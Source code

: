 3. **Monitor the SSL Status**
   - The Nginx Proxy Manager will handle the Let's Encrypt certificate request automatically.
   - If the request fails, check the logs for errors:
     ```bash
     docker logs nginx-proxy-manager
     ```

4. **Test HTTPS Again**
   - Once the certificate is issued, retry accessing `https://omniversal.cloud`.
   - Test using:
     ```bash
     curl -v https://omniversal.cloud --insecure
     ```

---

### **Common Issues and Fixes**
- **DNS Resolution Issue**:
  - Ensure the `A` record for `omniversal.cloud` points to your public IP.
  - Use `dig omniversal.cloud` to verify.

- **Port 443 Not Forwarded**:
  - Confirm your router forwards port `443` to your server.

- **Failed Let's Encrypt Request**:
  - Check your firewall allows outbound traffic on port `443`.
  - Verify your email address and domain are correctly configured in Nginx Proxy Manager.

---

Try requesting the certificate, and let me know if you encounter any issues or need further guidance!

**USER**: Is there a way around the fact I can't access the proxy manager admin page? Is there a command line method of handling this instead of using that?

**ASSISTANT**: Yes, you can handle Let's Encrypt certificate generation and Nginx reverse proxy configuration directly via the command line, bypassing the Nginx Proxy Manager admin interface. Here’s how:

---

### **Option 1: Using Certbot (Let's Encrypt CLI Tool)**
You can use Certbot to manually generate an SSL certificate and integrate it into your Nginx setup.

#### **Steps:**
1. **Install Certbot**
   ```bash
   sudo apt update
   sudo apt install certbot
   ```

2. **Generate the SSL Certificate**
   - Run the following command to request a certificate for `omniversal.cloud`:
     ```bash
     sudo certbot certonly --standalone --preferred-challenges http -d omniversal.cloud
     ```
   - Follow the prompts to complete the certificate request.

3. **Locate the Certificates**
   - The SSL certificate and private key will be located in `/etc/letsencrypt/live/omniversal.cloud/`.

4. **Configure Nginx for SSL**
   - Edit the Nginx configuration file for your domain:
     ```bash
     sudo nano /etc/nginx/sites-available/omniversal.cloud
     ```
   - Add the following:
---+---
▶ Activity
Only the lines from the one containing "- Run the following" through the last line of the material should be returned, each one exactly as written.

▶ Response to the exercise
   - Run the following command to request a certificate for `omniversal.cloud`:
     ```bash
     sudo certbot certonly --standalone --preferred-challenges http -d omniversal.cloud
     ```
   - Follow the prompts to complete the certificate request.

3. **Locate the Certificates**
   - The SSL certificate and private key will be located in `/etc/letsencrypt/live/omniversal.cloud/`.

4. **Configure Nginx for SSL**
   - Edit the Nginx configuration file for your domain:
     ```bash
     sudo nano /etc/nginx/sites-available/omniversal.cloud
     ```
   - Add the following:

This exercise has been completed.